WATCH: 'If I wanted you dead, you'd be dead': Boyne crabber
A CRABBER threatened to "knock out" another crabber in a verbal dispute between two fishermen in their boats on the Boyne River.
Alan Grayson, 47, pleaded guilty in Gladstone Magistrates Court to causing public nuisance at South Trees inlet, Boyne River, on November 24 last year, and assault.
The court heard there was no actual physical assault and Grayson believed the man previously stole his crabs.
Police prosecutor Gavin Reece said the man was a part-time crabber and checking pots when he saw Grayson and activated an audio recorder because the men had issues before.
Part of Grayson's verbal exchange was read to the court including: "Righto "expletive" want to sort it out."
"I've got nothing to sort out, the man replied.
"You got a big mouth... you going around wanting to ring the water police.
"If I wanted you dead you'd be dead "expletive", have you got a contract on me," said Grayson.

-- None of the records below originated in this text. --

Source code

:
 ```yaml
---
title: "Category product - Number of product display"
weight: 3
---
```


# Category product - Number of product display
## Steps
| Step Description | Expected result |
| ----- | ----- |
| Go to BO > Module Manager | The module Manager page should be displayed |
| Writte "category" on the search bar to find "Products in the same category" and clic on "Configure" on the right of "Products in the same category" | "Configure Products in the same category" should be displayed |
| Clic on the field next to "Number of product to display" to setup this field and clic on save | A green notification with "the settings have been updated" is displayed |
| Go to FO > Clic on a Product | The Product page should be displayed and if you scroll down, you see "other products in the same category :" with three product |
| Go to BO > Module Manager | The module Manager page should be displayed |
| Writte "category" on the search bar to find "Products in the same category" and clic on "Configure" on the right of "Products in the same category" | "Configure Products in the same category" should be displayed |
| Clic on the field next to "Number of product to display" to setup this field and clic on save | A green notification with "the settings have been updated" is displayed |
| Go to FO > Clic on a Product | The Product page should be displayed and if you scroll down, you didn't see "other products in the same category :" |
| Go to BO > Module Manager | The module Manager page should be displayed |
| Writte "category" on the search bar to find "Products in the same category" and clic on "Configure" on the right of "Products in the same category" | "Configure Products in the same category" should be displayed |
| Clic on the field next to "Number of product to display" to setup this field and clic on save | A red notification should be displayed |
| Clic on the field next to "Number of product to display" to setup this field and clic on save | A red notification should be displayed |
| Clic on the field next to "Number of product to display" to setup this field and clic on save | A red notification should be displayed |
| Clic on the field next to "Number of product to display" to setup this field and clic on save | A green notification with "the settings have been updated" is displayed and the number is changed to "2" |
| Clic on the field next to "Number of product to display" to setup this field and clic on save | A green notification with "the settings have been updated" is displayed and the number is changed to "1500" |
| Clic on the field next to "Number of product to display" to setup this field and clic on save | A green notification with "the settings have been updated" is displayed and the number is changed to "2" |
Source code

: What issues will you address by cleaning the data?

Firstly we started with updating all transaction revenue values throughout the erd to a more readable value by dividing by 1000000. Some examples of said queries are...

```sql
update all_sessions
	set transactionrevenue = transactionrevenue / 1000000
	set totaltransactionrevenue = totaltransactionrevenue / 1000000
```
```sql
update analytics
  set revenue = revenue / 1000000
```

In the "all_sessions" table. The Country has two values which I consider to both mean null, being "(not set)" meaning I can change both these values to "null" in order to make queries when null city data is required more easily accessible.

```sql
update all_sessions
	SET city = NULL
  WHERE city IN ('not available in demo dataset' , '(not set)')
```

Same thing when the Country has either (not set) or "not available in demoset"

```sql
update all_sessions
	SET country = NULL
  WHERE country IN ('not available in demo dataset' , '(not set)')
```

"I'm going to knock you out f***ing "expletive".
CRABBERS BEHAVING BADLY |
Mr Reece said the man told police Grayson had clenched his fists, appeared ready to throw punches, and he felt threatened by him.
Mr Reece said Grayson told police the argument went both ways and that the other man had been saying things to him.
Mr Reece explained to the court there was "a lot of animosity" between crabbers and fishers in the Gladstone region.
He said previous encounters between the two men had not been civil "so the complainant took it upon himself to record".
"That's how the industry is. Crab pots are being stolen and communication between crabbers has been aggressive," Mr Reece said.
The court heard police were not informed until this year and Grayson only interviewed this month.
Lawyer Jun Pepito said Grayson worked as a carpenter and fisherman and had 50 crab pots in the area.
"It stems from when he caught him taking some of his pots. He tried to contact water police no one assisted him. He tried to ring Gladstone police who advised him it was water police," Mr Pepito claimed.
Mr Pepito said the incident happened nearly a year ago and Grayson did not think anything of it until getting charged.
Magistrate Melanie Ho queried why the matter had taken so long to go before the court, saying it was not clear why there had been a delay.
Ms Ho said there was no actual violence, there had been history between the men, and Grayson was entitled to leniency as he co-operated with police with no like offences.
She found the facts did not constitute an assault, and convicted and fined Grayson $300 for public nuisance.